AIMS: Neurodegenerative disorders are caused by progressive neuronal loss in the brain, and hence, compounds that could promote neuritogenesis may have therapeutic values. In this study, the effects of bis(heptyl)-cognitin (B7C), a multifunctional dimer, on neurite outgrowth were investigated in both PC12 cells and primary cortical neurons. METHODS: Immunocytochemical staining was used to evaluate the proneuritogenesis effects, and Western blot and short hairpin RNA assays were applied to explore the underlying mechanisms. RESULTS: B7C (0.1-0.5 µM) induced robust neurite outgrowth in PC12 cells, as evidenced by the neurite-bearing morphology and upregulation of growth-associated protein-43 expression. In addition, B7C markedly promoted neurite outgrowth in primary cortical neurons as shown by the increase in the length of ß-III-tubulin-positive neurites.

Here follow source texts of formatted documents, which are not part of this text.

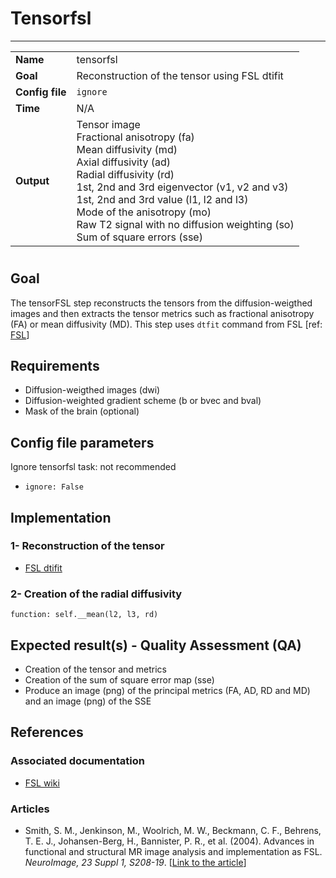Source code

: # Tensorfsl
---

|                |                                                       |
|----------------|-------------------------------------------------------|
|**Name**        | tensorfsl                                             |
|**Goal**        | Reconstruction of the tensor using FSL dtifit         |
|**Config file** | `ignore`                                              |
|**Time**        | N/A                                                   |
|**Output**      | Tensor image <br> Fractional anisotropy (fa) <br> Mean diffusivity (md) <br> Axial diffusivity (ad) <br> Radial diffusivity (rd) <br> 1st, 2nd and 3rd eigenvector (v1, v2 and v3) <br> 1st, 2nd and 3rd value (l1, l2 and l3)<br> Mode of the anisotropy (mo) <br> Raw T2 signal with no diffusion weighting (so) <br> Sum of square errors (sse) |

#

## Goal

The tensorFSL step reconstructs the tensors from the diffusion-weigthed images and then extracts the tensor metrics such as fractional anisotropy (FA) or mean diffusivity (MD).
This step uses `dtfit` command from FSL [ref: <a href="http://fsl.fmrib.ox.ac.uk/fsl/fslwiki/FDT" target="_blank">FSL</a>]

## Requirements

- Diffusion-weigthed images (dwi)
- Diffusion-weighted gradient scheme (b or bvec and bval)
- Mask of the brain (optional)

## Config file parameters

Ignore tensorfsl task: not recommended
- `ignore: False`

## Implementation

### 1- Reconstruction of the tensor

- <a href="http://fsl.fmrib.ox.ac.uk/fsl/fslwiki/fdt/UserGuide#DTIFIT" target="_blank">FSL dtifit</a>

### 2- Creation of the radial diffusivity

```{.python}
function: self.__mean(l2, l3, rd)
```

## Expected result(s) - Quality Assessment (QA)

- Creation of the tensor and metrics
- Creation of the sum of square error map (sse)
- Produce an image (png) of the principal metrics (FA, AD, RD and MD) and an image (png) of the SSE

## References

### Associated documentation

- <a href="http://fsl.fmrib.ox.ac.uk/fsl/fslwiki/FDT" target="_blank">FSL wiki</a>

### Articles

- Smith, S. M., Jenkinson, M., Woolrich, M. W., Beckmann, C. F., Behrens, T. E. J., Johansen-Berg, H., Bannister, P. R., et al. (2004). Advances in functional and structural MR image analysis and implementation as FSL. *NeuroImage, 23 Suppl 1, S208-19*. [<a href="http://www.sciencedirect.com/science/article/pii/S1053811904003933" target="_blank">Link to the article</a>]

Furthermore, B7C rapidly increased ERK phosphorylation. Specific inhibitors of alpha7-nicotinic acetylcholine receptor (α7-nAChR) and MEK, but not those of p38 or JNK, blocked the neurite outgrowth as well as ERK phosphorylation induced by B7C. Most importantly, genetic depletion of α7-nAChR significantly abolished B7C-induced neurite outgrowth in PC12 cells. CONCLUSION: B7C promoted neurite outgrowth through the activation of α7-nAChR/ERK pathway, which offers novel insight into the potential application of B7C in the treatment of neurodegenerative disorders.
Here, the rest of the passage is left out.